Sure, why not ? What hasn't he done ???


----------



## Arsenal_Gunners (Jan 1, 2007)

he is just trying to secure his nations future by securing some oil


----------



## shakshy (Jan 1, 2007)

*who will hang him?* -------- that's perhaps is the most difficult


----------



## Arsenal_Gunners (Jan 1, 2007)

shakshy said:
			
		

> *who will hang him?* -------- that's perhaps is the most difficult


manmohan singh


----------



## tanmoy_rajguru2005 (Jan 1, 2007)

vimal_mehrotra said:
			
		

> he is just trying to secure his nations future by securing some oil



JUST!!!!!!!!


----------



## shakshy (Jan 1, 2007)

@vimal LOL  why not Lalu then...


----------



## ssdivisiongermany1933 (Jan 1, 2007)

No why should bush be hanged


----------



## shakshy (Jan 1, 2007)

^^ becoz of him 2000+ of their own soldiers died more than 60000 iraqis and afghanis massacred,


----------



## Arsenal_Gunners (Jan 1, 2007)

because us kicked adolf's backside in 1945.that is why he should be hanged.
__________


			
				shakshy said:
			
		

> @vimal LOL  why not Lalu then...


what is lalu doing here.


----------



## iMav (Jan 1, 2007)

in tht case every person who declared war on any1 shud be hanged lets do 1 thing hang every world leader because each one of them must have some up with a policy or a desicion tht must hav resulted in deaths of ppl .... lets hang em all ....


----------



## jal_desai (Jan 1, 2007)

hang BUSH.... hang BUSH.... hang BUSH.....*www.thinkdigit.com/forum/images/icons/icon10.gif


----------



## shadow slayer 2007 (Jan 1, 2007)

yes hang 
i can hang him if i could get him alone in a dark place
well not hang actually choke him to death really like in hitman series 
lol wish i could get him in such a situation
__________
*z.about.com/d/politicalhumor/1/0/u/U/saddam_hang.gif

*z.about.com/d/politicalhumor/1/0/r/U/saddam_morgue.jpg
__________
*www.ericblumrich.com/jpg/a29_b.jpg

*www.ericblumrich.com/jpg/a23_b.jpg

*www.ericblumrich.com/jpg/a21_b.jpg
__________
*www.ericblumrich.com/jpg/bp_01.jpg
__________
*www.ericblumrich.com/jpg/or_03.jpg

*www.ericblumrich.com/jpg/u_05.jpg

*www.ericblumrich.com/jpg/bge_04.jpg

*www.ericblumrich.com/jpg/pos_02.jpg

just couldnt resist wanted to post the images directly


----------



## QwertyManiac (Jan 1, 2007)

^^
What was the need of all those lame posters and why do you need Bush hung for?


----------



## Third Eye (Jan 1, 2007)

why ppl have so much sympathy for saddam.do they forget his bad deeds.


----------



## blackpearl (Jan 1, 2007)

I don't have sympathy for saddam.
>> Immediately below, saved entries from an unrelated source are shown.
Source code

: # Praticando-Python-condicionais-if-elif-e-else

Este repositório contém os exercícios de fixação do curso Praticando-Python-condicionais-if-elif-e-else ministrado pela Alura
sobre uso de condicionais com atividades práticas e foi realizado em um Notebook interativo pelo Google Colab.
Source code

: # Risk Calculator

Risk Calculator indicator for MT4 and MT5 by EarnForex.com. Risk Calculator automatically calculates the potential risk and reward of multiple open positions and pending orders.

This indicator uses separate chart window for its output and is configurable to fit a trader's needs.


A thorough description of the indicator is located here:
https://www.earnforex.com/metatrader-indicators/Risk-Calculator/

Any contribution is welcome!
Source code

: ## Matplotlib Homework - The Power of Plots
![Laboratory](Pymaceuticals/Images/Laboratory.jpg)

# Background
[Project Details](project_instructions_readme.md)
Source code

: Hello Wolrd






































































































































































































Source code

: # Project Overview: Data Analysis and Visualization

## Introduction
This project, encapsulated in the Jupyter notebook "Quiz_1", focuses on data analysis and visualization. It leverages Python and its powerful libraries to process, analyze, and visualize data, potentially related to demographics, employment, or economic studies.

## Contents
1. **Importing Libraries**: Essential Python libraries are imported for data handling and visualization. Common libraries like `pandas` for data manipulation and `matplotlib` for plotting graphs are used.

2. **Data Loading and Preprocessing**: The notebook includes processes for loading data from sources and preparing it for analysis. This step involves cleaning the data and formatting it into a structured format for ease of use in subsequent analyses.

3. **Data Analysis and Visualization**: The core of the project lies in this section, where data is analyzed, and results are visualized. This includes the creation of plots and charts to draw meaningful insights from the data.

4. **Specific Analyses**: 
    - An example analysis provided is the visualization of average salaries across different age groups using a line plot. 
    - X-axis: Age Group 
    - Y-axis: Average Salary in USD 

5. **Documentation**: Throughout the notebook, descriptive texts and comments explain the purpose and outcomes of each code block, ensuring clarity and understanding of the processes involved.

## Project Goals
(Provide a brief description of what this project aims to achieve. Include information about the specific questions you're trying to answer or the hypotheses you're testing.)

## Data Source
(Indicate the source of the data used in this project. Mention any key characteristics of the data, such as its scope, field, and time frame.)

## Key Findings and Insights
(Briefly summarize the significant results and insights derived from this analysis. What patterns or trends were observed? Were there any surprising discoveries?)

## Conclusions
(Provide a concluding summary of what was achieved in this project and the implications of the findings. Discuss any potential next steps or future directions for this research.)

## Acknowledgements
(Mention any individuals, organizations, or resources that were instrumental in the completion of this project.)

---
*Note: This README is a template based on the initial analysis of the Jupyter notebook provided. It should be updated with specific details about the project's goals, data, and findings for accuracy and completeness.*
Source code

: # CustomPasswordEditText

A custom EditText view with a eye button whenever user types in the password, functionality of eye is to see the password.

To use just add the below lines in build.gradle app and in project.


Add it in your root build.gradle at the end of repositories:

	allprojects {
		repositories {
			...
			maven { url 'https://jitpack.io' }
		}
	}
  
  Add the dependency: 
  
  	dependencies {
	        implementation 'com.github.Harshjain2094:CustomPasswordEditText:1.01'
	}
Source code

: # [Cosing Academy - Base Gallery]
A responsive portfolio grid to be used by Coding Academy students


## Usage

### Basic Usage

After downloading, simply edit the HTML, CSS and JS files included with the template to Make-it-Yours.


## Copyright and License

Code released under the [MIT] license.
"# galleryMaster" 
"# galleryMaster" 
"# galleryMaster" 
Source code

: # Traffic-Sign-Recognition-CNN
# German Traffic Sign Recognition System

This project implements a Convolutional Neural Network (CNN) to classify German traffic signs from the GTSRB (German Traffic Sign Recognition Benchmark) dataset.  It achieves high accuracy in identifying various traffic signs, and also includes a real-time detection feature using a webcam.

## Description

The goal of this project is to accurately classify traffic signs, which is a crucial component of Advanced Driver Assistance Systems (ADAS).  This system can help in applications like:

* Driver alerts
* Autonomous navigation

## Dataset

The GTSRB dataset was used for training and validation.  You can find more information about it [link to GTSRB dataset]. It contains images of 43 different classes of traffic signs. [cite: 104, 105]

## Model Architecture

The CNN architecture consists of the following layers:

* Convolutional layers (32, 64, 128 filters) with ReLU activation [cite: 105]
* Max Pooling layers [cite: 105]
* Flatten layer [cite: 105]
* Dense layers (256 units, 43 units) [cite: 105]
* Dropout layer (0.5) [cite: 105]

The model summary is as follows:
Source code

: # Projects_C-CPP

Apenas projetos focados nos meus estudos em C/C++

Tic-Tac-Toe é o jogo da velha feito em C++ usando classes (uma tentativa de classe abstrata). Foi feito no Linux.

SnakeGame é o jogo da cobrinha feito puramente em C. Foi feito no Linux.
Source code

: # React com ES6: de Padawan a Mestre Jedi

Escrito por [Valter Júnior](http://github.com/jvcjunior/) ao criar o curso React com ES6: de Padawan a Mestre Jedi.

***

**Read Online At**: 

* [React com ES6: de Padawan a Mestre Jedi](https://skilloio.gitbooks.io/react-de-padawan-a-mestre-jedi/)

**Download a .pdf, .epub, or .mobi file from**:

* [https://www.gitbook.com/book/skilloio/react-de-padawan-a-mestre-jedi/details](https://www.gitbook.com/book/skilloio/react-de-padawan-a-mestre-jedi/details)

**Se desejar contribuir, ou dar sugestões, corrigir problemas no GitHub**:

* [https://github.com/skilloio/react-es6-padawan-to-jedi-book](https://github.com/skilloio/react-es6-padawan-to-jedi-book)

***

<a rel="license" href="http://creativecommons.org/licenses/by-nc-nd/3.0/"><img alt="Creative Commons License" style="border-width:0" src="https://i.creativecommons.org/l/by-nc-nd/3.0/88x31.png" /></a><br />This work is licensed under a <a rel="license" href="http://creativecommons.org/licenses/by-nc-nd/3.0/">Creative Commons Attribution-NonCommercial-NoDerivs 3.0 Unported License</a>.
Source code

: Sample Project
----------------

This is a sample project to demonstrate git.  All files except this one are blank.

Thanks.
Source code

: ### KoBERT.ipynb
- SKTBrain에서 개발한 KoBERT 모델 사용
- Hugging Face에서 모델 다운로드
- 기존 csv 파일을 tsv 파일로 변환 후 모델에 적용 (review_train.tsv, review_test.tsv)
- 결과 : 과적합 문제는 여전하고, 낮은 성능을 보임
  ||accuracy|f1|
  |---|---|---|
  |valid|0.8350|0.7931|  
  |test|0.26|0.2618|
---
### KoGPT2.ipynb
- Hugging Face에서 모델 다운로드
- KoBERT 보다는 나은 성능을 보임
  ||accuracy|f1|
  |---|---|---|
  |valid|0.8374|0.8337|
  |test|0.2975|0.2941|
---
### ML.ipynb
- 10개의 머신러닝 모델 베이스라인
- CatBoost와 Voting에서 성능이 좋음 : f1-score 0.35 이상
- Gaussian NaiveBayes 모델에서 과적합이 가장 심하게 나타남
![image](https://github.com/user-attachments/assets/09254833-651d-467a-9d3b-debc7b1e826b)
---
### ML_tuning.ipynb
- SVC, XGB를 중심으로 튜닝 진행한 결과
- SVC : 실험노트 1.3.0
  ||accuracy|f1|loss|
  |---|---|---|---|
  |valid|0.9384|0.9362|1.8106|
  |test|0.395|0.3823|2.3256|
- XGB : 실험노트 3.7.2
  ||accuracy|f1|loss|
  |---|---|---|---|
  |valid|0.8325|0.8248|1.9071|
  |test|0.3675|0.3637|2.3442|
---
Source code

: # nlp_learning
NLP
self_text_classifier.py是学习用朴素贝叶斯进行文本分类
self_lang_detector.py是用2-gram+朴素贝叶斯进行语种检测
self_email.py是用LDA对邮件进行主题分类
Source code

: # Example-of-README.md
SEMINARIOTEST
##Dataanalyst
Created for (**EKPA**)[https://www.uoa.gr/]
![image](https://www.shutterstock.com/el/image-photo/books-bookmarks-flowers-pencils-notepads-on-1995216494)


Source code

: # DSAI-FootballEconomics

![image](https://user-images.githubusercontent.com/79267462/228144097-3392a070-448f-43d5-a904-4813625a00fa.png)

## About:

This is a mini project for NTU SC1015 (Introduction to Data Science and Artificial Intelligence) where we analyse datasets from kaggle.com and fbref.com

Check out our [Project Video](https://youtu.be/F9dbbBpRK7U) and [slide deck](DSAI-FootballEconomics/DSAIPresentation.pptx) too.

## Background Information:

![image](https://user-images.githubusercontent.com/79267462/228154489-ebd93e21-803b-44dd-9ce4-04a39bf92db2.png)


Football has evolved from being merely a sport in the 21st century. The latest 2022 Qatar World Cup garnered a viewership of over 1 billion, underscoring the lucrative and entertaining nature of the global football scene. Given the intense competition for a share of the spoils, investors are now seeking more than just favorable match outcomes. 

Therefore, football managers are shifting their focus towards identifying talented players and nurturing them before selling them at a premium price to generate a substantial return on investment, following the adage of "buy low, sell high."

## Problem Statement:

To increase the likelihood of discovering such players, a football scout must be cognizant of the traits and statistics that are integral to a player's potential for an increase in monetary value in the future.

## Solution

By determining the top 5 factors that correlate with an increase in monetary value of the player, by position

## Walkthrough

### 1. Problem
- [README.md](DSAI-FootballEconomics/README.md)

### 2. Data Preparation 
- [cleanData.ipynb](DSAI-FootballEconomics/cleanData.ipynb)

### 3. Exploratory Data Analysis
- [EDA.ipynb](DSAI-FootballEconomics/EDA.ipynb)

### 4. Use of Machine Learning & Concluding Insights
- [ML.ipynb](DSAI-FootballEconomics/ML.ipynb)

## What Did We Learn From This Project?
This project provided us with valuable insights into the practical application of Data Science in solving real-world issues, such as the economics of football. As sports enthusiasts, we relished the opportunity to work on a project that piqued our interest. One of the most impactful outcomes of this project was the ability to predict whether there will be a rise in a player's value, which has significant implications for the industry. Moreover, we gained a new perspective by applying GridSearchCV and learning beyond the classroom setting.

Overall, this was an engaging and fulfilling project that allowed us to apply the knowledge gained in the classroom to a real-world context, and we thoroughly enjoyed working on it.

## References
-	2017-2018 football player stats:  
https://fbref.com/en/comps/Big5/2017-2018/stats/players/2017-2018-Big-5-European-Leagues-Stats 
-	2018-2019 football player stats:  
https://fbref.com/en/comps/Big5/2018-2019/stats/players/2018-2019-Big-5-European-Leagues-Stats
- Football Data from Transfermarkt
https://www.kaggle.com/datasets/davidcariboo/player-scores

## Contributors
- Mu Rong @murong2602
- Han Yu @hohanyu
I just want Bush to get hanged.
Osama where r u??


----------



## Tech Geek (Jan 1, 2007)

nope


----------



## phreak0ut (Jan 1, 2007)

Osama is under the wings of Bush. I guess you people see more of documentaries. Please watch Farenheit 911, In Plane site and similar documentaries. You will understand what he's upto. That no good #!@#$%#$


----------



## Arsenal_Gunners (Jan 1, 2007)

shakshy said:
			
		

> @vimal LOL  why not Lalu then...


oh now i understand what you were talking about.LALU is an@$$%&*#,corrupt,dramebaaz,unqualified insaan(and is the best example of -ves of demcracy).my mind refuses to call his name.


----------



## nix (Jan 1, 2007)

dream on...


----------



## harmu.com (Jan 1, 2007)

forget it, bush it too strong to be hanged........amarica is ruling this world, remember when the defence head of amarica said, "we will send force to any place in the world, where osama is hiding," power is everything..........


----------



## shakshy (Jan 1, 2007)

Bush is dacoit----invades to others homes and destroys and ruins it, It was Iraq this time, No gurantee India might be the next...


----------



## harmu.com (Jan 1, 2007)

india too strong too invade, don't compare india and afganisthan.......amarica won't have that easy with india.............


----------



## gxsaurav (Jan 1, 2007)

they can invade India, but the resistance will be more then Iraq or Afgan, cos here, even our army is more then US army in quantity...& don't forget the gurilla war method usually we indians follow


----------



## iMav (Jan 1, 2007)

technically US is far more advanced than india but the problem is tht v are also a nuke country so the invading us will hav to be really very well planned


----------



## Arsenal_Gunners (Jan 1, 2007)

gxsaurav said:
			
		

> they can invade India, but the resistance will be more then Iraq or Afgan, cos here, even our army is more then US army in quantity...& don't forget the gurilla war method usually we indians follow


Yes we are experts in gurilla war by living in jungalraj for many years


----------



## kumarmohit (Jan 1, 2007)

Well Guyz Like it it or not Bush is a democratically elected Leader & all his acts have to be sanctioned by the US Congress. The best slap in his mouth will be a defeat in Presidential elections to him and his party. He cant act smart for long now that the US Congress is dominated by the Democrats.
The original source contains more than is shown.